Polars was written as a replacement for Pandas.

[–]QuickQuirk 5 points6 points  (0 children)

I've just started learning R, and am pleasantly surprised.

I mean, I like Python, in general, but R matches my preferences more. The things in Pandas that feel like they're bending over backwards to make work are a natural part of R itself. And it's also more on the functional language side of things, which I appreciate.

Helps that the tensorflow support seems pretty good these days too, for ML.

[–]SV-97 17 points18 points  (9 children)

AFAIK pandas has actually improved quite a bit with its most recent major release. I haven't checked it out yet since polars is just so good and I doubt that even this new version of pandas is as nice as polars; but I think it *is* substantially better than it used to be.

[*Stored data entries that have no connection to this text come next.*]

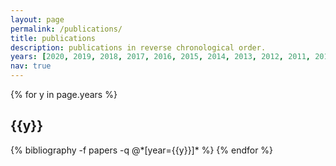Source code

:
 ```yaml
---
layout: page
permalink: /publications/
title: publications
description: publications in reverse chronological order.
years: [2020, 2019, 2018, 2017, 2016, 2015, 2014, 2013, 2012, 2011, 2010]
nav: true
---
```



<div class="publications">

{% for y in page.years %}
  <h2 class="year">{{y}}</h2>
  {% bibliography -f papers -q @*[year={{y}}]* %}
{% endfor %}

</div>
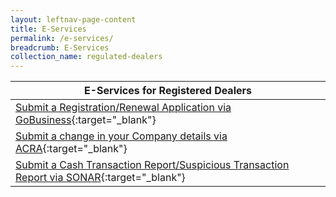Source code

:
 ```yaml
---
layout: leftnav-page-content
title: E-Services
permalink: /e-services/
breadcrumb: E-Services
collection_name: regulated-dealers
---
```


| E-Services for Registered Dealers |
| --- |
| <a href="https://www.gobusiness.gov.sg/licences">Submit a Registration/Renewal Application via GoBusiness</a>{:target="_blank"} |
| <a href="https://www.bizfile.gov.sg">Submit a change in your Company details via ACRA</a>{:target="_blank"} | 
| <a href="https://www.police.gov.sg/sonar">Submit a Cash Transaction Report/Suspicious Transaction Report via SONAR</a>{:target="_blank"} |
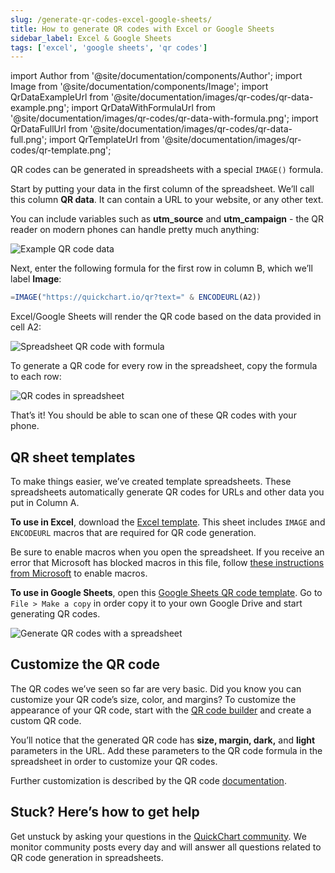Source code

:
 ```yaml
---
slug: /generate-qr-codes-excel-google-sheets/
title: How to generate QR codes with Excel or Google Sheets
sidebar_label: Excel & Google Sheets
tags: ['excel', 'google sheets', 'qr codes']
---
```


import Author from '@site/documentation/components/Author';
import Image from '@site/documentation/components/Image';
import QrDataExampleUrl from '@site/documentation/images/qr-codes/qr-data-example.png';
import QrDataWithFormulaUrl from '@site/documentation/images/qr-codes/qr-data-with-formula.png';
import QrDataFullUrl from '@site/documentation/images/qr-codes/qr-data-full.png';
import QrTemplateUrl from '@site/documentation/images/qr-codes/qr-template.png';

QR codes can be generated in spreadsheets with a special `IMAGE()` formula.

Start by putting your data in the first column of the spreadsheet. We’ll call this column **QR data**. It can contain a URL to your website, or any other text.

You can include variables such as **utm_source** and **utm_campaign** - the QR reader on modern phones can handle pretty much anything:

<Image noBorder src={QrDataExampleUrl} alt="Example QR code data" />

Next, enter the following formula for the first row in column B, which we’ll label **Image**:

```jsx
=IMAGE("https://quickchart.io/qr?text=" & ENCODEURL(A2))
```

Excel/Google Sheets will render the QR code based on the data provided in cell A2:

<Image noBorder src={QrDataWithFormulaUrl} alt="Spreadsheet QR code with formula" />

To generate a QR code for every row in the spreadsheet, copy the formula to each row:

<Image noBorder src={QrDataFullUrl} alt="QR codes in spreadsheet" />

That’s it! You should be able to scan one of these QR codes with your phone.

## QR sheet templates

To make things easier, we’ve created template spreadsheets. These spreadsheets automatically generate QR codes for URLs and other data you put in Column A.

**To use in Excel**, download the [Excel template](@site/static/resources/QR_Code_Spreadsheet_Template.xlsm). This sheet includes `IMAGE` and `ENCODEURL` macros that are required for QR code generation.

Be sure to enable macros when you open the spreadsheet. If you receive an error that Microsoft has blocked macros in this file, follow [these instructions from Microsoft](https://support.microsoft.com/en-us/office/enable-or-disable-macros-in-microsoft-365-files-12b036fd-d140-4e74-b45e-16fed1a7e5c6) to enable macros.

**To use in Google Sheets**, open this [Google Sheets QR code template](https://docs.google.com/spreadsheets/d/11owVTeI5ks3NH3ekFDmpygm1tsvqPGECQSh7k1qK3DY/edit?usp=sharing). Go to `File > Make a copy` in order copy it to your own Google Drive and start generating QR codes.

<Image noBorder src={QrTemplateUrl} alt="Generate QR codes with a spreadsheet" />

## Customize the QR code

The QR codes we’ve seen so far are very basic. Did you know you can customize your QR code’s size, color, and margins? To customize the appearance of your QR code, start with the [QR code builder](https://quickchart.io/qr-code-api/) and create a custom QR code.

You’ll notice that the generated QR code has **size, margin, dark,** and **light** parameters in the URL. Add these parameters to the QR code formula in the spreadsheet in order to customize your QR codes.

Further customization is described by the QR code [documentation](/documentation/qr-codes/).

## Stuck? Here’s how to get help

Get unstuck by asking your questions in the [QuickChart community](https://community.quickchart.io/). We monitor community posts every day and will answer all questions related to QR code generation in spreadsheets.

<Author />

And personally I'd take even old pandas over R any day. The dev experience with R is just atrocious.

[–]huge_clock 2 points3 points  (0 children)

Pandas keeps getting worse for the simple things you want to use it for. I used to be able to take a data frame and go df.sum() and get the sum of each numerical category. Now they same operation will concatenate every string object in the data frame.

[–]guepier 12 points13 points  (7 children)

The dev experience with R is just atrocious

Yes, but the data analytics experience isn’t. R is miles ahead of Python in that space, and not just because of the libraries.

[–]SV-97 6 points7 points  (6 children)

If you only consider ecosystem size for your "data analytics experience" (and equate data analysis with mostly calculating statistics on some data): sure, for the most part that's true.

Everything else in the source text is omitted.